* What is being asked *
Copy exactly the lines from the beginning of the data down to and including the line holding "每个微服务(在我的例子中)内", without any pictures.

Top of Data to process

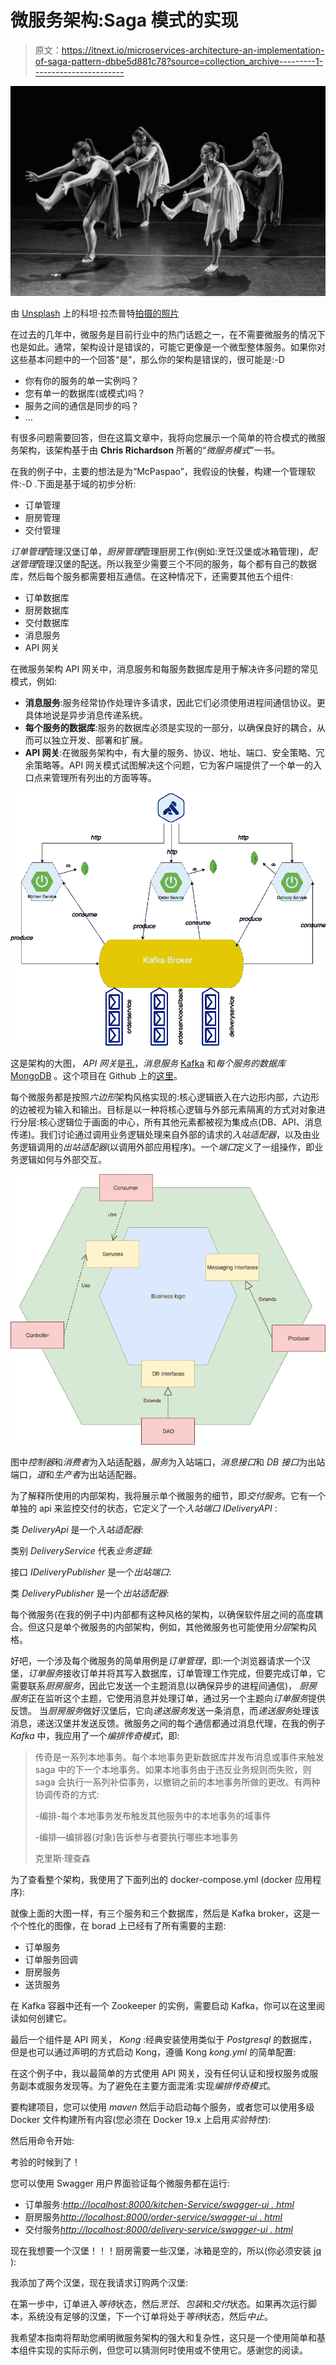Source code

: # 微服务架构:Saga 模式的实现

> 原文：<https://itnext.io/microservices-architecture-an-implementation-of-saga-pattern-dbbe5d881c78?source=collection_archive---------1----------------------->

![](img/42d4c07dd94b18bef3d634e140f4b503.png)

由 [Unsplash](https://unsplash.com?utm_source=medium&utm_medium=referral) 上的科坦·拉杰普特[拍摄的照片](https://unsplash.com/@ketan_rajput?utm_source=medium&utm_medium=referral)

在过去的几年中，微服务是目前行业中的热门话题之一，在不需要微服务的情况下也是如此。通常，架构设计是错误的，可能它更像是一个微型整体服务。如果你对这些基本问题中的一个回答“是”，那么你的架构是错误的，很可能是:-D

*   你有你的服务的单一实例吗？
*   您有单一的数据库(或模式)吗？
*   服务之间的通信是同步的吗？
*   …

有很多问题需要回答，但在这篇文章中，我将向您展示一个简单的符合模式的微服务架构，该架构基于由 **Chris Richardson** 所著的“*微服务模式*”一书。

在我的例子中，主要的想法是为“McPaspao”，我假设的快餐，构建一个管理软件:-D .下面是基于域的初步分析:

*   订单管理
*   厨房管理
*   交付管理

*订单管理*管理汉堡订单，*厨房管理*管理厨房工作(例如:烹饪汉堡或冰箱管理)，*配送管理*管理汉堡的配送。所以我至少需要三个不同的服务，每个都有自己的数据库，然后每个服务都需要相互通信。在这种情况下，还需要其他五个组件:

*   订单数据库
*   厨房数据库
*   交付数据库
*   消息服务
*   API 网关

在微服务架构 API 网关中，消息服务和每服务数据库是用于解决许多问题的常见模式，例如:

*   **消息服务**:服务经常协作处理许多请求，因此它们必须使用进程间通信协议。更具体地说是异步消息传递系统。
*   **每个服务的数据库**:服务的数据库必须是实现的一部分，以确保良好的耦合，从而可以独立开发、部署和扩展。
*   **API 网关**:在微服务架构中，有大量的服务、协议、地址、端口、安全策略、冗余策略等。API 网关模式试图解决这个问题，它为客户端提供了一个单一的入口点来管理所有列出的方面等等。

![](img/a8fbce6a9663d497603c48b1bb45bb8d.png)

这是架构的大图， *API 网关*是[孔](https://konghq.com/kong)，*消息服务* [Kafka](https://kafka.apache.org/) 和*每个服务的数据库* [MongoDB](https://www.mongodb.com/) 。这个项目在 Github 上的[这里](https://github.com/paspao/McPaspaoTakeAway)。

每个微服务都是按照*六边形*架构风格实现的:核心逻辑嵌入在六边形内部，六边形的边被视为输入和输出。目标是以一种将核心逻辑与外部元素隔离的方式对对象进行分层:核心逻辑位于画面的中心，所有其他元素都被视为集成点(DB、API、消息传递)。我们讨论通过调用业务逻辑处理来自外部的请求的*入站适配器*，以及由业务逻辑调用的*出站适配器*(以调用外部应用程序)。一个*端口*定义了一组操作，即业务逻辑如何与外部交互。

![](img/49e2004b9aaf3c3e6a69d1310b3b558f.png)

图中*控制器*和*消费者*为入站适配器，*服务*为入站端口，*消息接口*和 *DB 接口*为出站端口，*道*和*生产者*为出站适配器。

为了解释所使用的内部架构，我将展示单个微服务的细节，即*交付服务*。它有一个单独的 api 来监控交付的状态，它定义了一个*入站端口 IDeliveryAPI* :

类 *DeliveryApi* 是一个*入站适配器*:

类别 *DeliveryService* 代表*业务逻辑*:

接口 *IDeliveryPublisher* 是一个*出站端口*:

类 *DeliveryPublisher* 是一个*出站适配器*:

每个微服务(在我的例子中)内部都有这种风格的架构，以确保软件层之间的高度耦合。但这只是单个微服务的内部架构，例如，其他微服务也可能使用*分层*架构风格。

好吧，一个涉及每个微服务的简单用例是*订单管理*，即:一个浏览器请求一个汉堡，*订单服务*接收订单并将其写入数据库，订单管理工作完成，但要完成订单，它需要联系*厨房服务*，因此它发送一个主题消息(以确保异步的进程间通信)， *厨房服务*正在监听这个主题，它使用消息并处理订单，通过另一个主题向*订单服务*提供反馈。 当*厨房服务*做好汉堡后，它向*递送服务*发送一条消息，而*递送服务*处理该消息，递送汉堡并发送反馈。微服务之间的每个通信都通过消息代理，在我的例子 *Kafka* 中，我应用了一个*编排传奇模式*，即:

> 传奇是一系列本地事务。每个本地事务更新数据库并发布消息或事件来触发 saga 中的下一个本地事务。如果本地事务由于违反业务规则而失败，则 saga 会执行一系列补偿事务，以撤销之前的本地事务所做的更改。有两种协调传奇的方式:
> 
> -编排-每个本地事务发布触发其他服务中的本地事务的域事件
> 
> -编排—编排器(对象)告诉参与者要执行哪些本地事务
> 
> 克里斯·理查森

为了查看整个架构，我使用了下面列出的 docker-compose.yml (docker 应用程序):

就像上面的大图一样，有三个服务和三个数据库，然后是 Kafka broker，这是一个个性化的图像，在 borad 上已经有了所有需要的主题:

*   订单服务
*   订单服务回调
*   厨房服务
*   送货服务

在 Kafka 容器中还有一个 Zookeeper 的实例，需要启动 Kafka，你可以在这里阅读如何创建它。

最后一个组件是 API 网关， *Kong* :经典安装使用类似于 *Postgresql* 的数据库，但是也可以通过声明的方式启动 Kong，遵循 Kong *kong.yml* 的简单配置:

在这个例子中，我以最简单的方式使用 API 网关，没有任何认证和授权服务或服务副本或服务发现等。为了避免在主要方面混淆:实现*编排传奇模式*。

要构建项目，您可以使用 *maven* 然后手动启动每个服务，或者您可以使用多级 Docker 文件构建所有内容(您必须在 Docker 19.x 上启用*实验特性*):

然后用命令开始:

考验的时候到了！

您可以使用 Swagger 用户界面验证每个微服务都在运行:

*   订单服务:[*http://localhost:8000/kitchen-Service/swagger-ui . html*](http://localhost:8000/kitchen-service/swagger-ui.html)
*   厨房服务[*http://localhost:8000/order-service/swagger-ui . html*](http://localhost:8000/order-service/swagger-ui.html)
*   交付服务[*http://localhost:8000/delivery-service/swagger-ui . html*](http://localhost:8000/delivery-service/swagger-ui.html)

现在我想要一个汉堡！！！厨房需要一些汉堡，冰箱是空的，所以(你必须安装 [jq](https://stedolan.github.io/jq/) ):

我添加了两个汉堡，现在我请求订购两个汉堡:

在第一步中，订单进入*等待*状态，然后*烹饪*、*包装*和*交付*状态。如果再次运行脚本，系统没有足够的汉堡，下一个订单将处于*等待*状态，然后*中止*。

我希望本指南将帮助您阐明微服务架构的强大和复杂性，这只是一个使用简单和基本组件实现的实际示例，但您可以猜测何时使用或不使用它。感谢您的阅读。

Bottom of Data to process

* Finished exercise *
Source code

: # 微服务架构:Saga 模式的实现

> 原文：<https://itnext.io/microservices-architecture-an-implementation-of-saga-pattern-dbbe5d881c78?source=collection_archive---------1----------------------->

![](img/42d4c07dd94b18bef3d634e140f4b503.png)

由 [Unsplash](https://unsplash.com?utm_source=medium&utm_medium=referral) 上的科坦·拉杰普特[拍摄的照片](https://unsplash.com/@ketan_rajput?utm_source=medium&utm_medium=referral)

在过去的几年中，微服务是目前行业中的热门话题之一，在不需要微服务的情况下也是如此。通常，架构设计是错误的，可能它更像是一个微型整体服务。如果你对这些基本问题中的一个回答“是”，那么你的架构是错误的，很可能是:-D

*   你有你的服务的单一实例吗？
*   您有单一的数据库(或模式)吗？
*   服务之间的通信是同步的吗？
*   …

有很多问题需要回答，但在这篇文章中，我将向您展示一个简单的符合模式的微服务架构，该架构基于由 **Chris Richardson** 所著的“*微服务模式*”一书。

在我的例子中，主要的想法是为“McPaspao”，我假设的快餐，构建一个管理软件:-D .下面是基于域的初步分析:

*   订单管理
*   厨房管理
*   交付管理

*订单管理*管理汉堡订单，*厨房管理*管理厨房工作(例如:烹饪汉堡或冰箱管理)，*配送管理*管理汉堡的配送。所以我至少需要三个不同的服务，每个都有自己的数据库，然后每个服务都需要相互通信。在这种情况下，还需要其他五个组件:

*   订单数据库
*   厨房数据库
*   交付数据库
*   消息服务
*   API 网关

在微服务架构 API 网关中，消息服务和每服务数据库是用于解决许多问题的常见模式，例如:

*   **消息服务**:服务经常协作处理许多请求，因此它们必须使用进程间通信协议。更具体地说是异步消息传递系统。
*   **每个服务的数据库**:服务的数据库必须是实现的一部分，以确保良好的耦合，从而可以独立开发、部署和扩展。
*   **API 网关**:在微服务架构中，有大量的服务、协议、地址、端口、安全策略、冗余策略等。API 网关模式试图解决这个问题，它为客户端提供了一个单一的入口点来管理所有列出的方面等等。

![](img/a8fbce6a9663d497603c48b1bb45bb8d.png)

这是架构的大图， *API 网关*是[孔](https://konghq.com/kong)，*消息服务* [Kafka](https://kafka.apache.org/) 和*每个服务的数据库* [MongoDB](https://www.mongodb.com/) 。这个项目在 Github 上的[这里](https://github.com/paspao/McPaspaoTakeAway)。

每个微服务都是按照*六边形*架构风格实现的:核心逻辑嵌入在六边形内部，六边形的边被视为输入和输出。目标是以一种将核心逻辑与外部元素隔离的方式对对象进行分层:核心逻辑位于画面的中心，所有其他元素都被视为集成点(DB、API、消息传递)。我们讨论通过调用业务逻辑处理来自外部的请求的*入站适配器*，以及由业务逻辑调用的*出站适配器*(以调用外部应用程序)。一个*端口*定义了一组操作，即业务逻辑如何与外部交互。

![](img/49e2004b9aaf3c3e6a69d1310b3b558f.png)

图中*控制器*和*消费者*为入站适配器，*服务*为入站端口，*消息接口*和 *DB 接口*为出站端口，*道*和*生产者*为出站适配器。

为了解释所使用的内部架构，我将展示单个微服务的细节，即*交付服务*。它有一个单独的 api 来监控交付的状态，它定义了一个*入站端口 IDeliveryAPI* :

类 *DeliveryApi* 是一个*入站适配器*:

类别 *DeliveryService* 代表*业务逻辑*:

接口 *IDeliveryPublisher* 是一个*出站端口*:

类 *DeliveryPublisher* 是一个*出站适配器*:

每个微服务(在我的例子中)内部都有这种风格的架构，以确保软件层之间的高度耦合。但这只是单个微服务的内部架构，例如，其他微服务也可能使用*分层*架构风格。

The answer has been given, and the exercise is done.